What you are asked to do: Could you reproduce the lines below from the one with "The detailed analysis" through the one with "1. The restaurants"? Keep both ends and add nothing.

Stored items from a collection
****
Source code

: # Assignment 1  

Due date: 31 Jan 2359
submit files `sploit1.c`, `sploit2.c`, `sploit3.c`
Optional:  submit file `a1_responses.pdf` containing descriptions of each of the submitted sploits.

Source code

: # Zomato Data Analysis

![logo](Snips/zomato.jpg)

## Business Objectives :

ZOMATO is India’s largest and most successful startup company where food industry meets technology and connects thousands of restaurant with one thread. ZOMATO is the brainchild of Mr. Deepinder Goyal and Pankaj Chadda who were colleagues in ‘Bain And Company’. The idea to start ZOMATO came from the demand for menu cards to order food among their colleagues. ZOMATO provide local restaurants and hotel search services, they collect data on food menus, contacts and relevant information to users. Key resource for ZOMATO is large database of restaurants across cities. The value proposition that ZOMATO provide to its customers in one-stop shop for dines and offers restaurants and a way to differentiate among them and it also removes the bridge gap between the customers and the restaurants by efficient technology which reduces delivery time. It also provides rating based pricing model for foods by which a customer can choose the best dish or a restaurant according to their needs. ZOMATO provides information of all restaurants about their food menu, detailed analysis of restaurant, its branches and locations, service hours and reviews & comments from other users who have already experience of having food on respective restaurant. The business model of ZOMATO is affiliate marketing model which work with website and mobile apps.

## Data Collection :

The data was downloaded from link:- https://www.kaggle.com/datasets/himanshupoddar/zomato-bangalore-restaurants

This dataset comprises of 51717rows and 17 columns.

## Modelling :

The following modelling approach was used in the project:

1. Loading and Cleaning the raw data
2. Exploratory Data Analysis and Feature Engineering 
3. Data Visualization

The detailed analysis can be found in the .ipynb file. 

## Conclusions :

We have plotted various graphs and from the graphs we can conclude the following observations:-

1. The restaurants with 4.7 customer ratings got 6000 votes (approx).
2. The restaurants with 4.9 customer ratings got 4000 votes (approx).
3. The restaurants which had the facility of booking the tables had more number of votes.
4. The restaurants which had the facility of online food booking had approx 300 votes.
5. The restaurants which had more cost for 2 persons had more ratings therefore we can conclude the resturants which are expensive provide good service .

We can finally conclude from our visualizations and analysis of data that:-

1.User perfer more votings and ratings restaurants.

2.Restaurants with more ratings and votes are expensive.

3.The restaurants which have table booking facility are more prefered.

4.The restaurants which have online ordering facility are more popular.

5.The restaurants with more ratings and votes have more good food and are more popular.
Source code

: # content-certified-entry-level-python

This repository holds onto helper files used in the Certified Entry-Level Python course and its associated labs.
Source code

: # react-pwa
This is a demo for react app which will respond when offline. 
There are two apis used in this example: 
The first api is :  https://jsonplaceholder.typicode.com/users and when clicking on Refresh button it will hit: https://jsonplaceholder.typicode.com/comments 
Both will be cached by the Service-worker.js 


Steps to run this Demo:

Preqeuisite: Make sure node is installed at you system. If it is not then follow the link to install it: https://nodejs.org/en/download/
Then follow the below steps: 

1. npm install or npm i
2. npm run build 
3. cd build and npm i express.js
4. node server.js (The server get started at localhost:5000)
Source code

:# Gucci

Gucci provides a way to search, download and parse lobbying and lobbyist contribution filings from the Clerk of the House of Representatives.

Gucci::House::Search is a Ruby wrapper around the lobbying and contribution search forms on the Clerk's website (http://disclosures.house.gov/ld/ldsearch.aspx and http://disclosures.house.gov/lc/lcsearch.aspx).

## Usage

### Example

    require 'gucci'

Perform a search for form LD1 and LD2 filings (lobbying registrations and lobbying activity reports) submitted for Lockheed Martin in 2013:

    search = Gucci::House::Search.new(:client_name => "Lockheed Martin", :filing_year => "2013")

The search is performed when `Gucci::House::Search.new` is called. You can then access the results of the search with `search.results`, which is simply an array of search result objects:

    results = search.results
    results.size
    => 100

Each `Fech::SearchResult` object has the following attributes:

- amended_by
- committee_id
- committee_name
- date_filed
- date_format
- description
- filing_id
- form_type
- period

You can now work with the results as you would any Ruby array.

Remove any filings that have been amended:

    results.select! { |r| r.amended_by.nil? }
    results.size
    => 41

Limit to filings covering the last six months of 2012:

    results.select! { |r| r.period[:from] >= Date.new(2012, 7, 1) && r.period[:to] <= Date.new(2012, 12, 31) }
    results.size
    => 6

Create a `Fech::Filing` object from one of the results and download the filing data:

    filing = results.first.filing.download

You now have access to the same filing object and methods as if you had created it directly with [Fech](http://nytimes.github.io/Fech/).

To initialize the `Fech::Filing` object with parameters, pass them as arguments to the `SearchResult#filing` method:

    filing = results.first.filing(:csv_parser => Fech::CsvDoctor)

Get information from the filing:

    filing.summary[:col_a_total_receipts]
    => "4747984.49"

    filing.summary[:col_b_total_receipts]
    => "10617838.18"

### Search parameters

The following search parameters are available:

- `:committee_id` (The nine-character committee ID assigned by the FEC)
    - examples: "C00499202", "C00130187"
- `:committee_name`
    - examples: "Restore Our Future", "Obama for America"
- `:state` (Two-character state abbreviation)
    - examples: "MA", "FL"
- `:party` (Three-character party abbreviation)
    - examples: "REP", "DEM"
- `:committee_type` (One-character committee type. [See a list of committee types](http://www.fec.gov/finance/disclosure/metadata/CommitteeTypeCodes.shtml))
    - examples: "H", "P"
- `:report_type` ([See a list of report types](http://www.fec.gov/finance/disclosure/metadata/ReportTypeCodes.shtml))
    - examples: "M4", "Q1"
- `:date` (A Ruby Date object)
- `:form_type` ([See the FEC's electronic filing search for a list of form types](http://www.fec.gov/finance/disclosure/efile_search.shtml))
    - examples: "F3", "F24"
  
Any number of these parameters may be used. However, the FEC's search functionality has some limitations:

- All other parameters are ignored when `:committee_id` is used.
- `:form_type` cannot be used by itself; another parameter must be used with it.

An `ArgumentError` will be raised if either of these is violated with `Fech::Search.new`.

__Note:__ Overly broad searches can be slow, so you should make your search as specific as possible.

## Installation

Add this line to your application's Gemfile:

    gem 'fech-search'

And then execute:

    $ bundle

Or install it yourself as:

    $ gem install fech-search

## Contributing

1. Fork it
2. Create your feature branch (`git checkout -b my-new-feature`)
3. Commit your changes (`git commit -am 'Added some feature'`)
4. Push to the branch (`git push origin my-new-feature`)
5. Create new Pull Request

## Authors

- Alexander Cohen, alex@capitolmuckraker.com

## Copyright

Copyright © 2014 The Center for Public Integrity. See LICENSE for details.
****
Your response:
The detailed analysis can be found in the .ipynb file. 

## Conclusions :

We have plotted various graphs and from the graphs we can conclude the following observations:-

1. The restaurants with 4.7 customer ratings got 6000 votes (approx).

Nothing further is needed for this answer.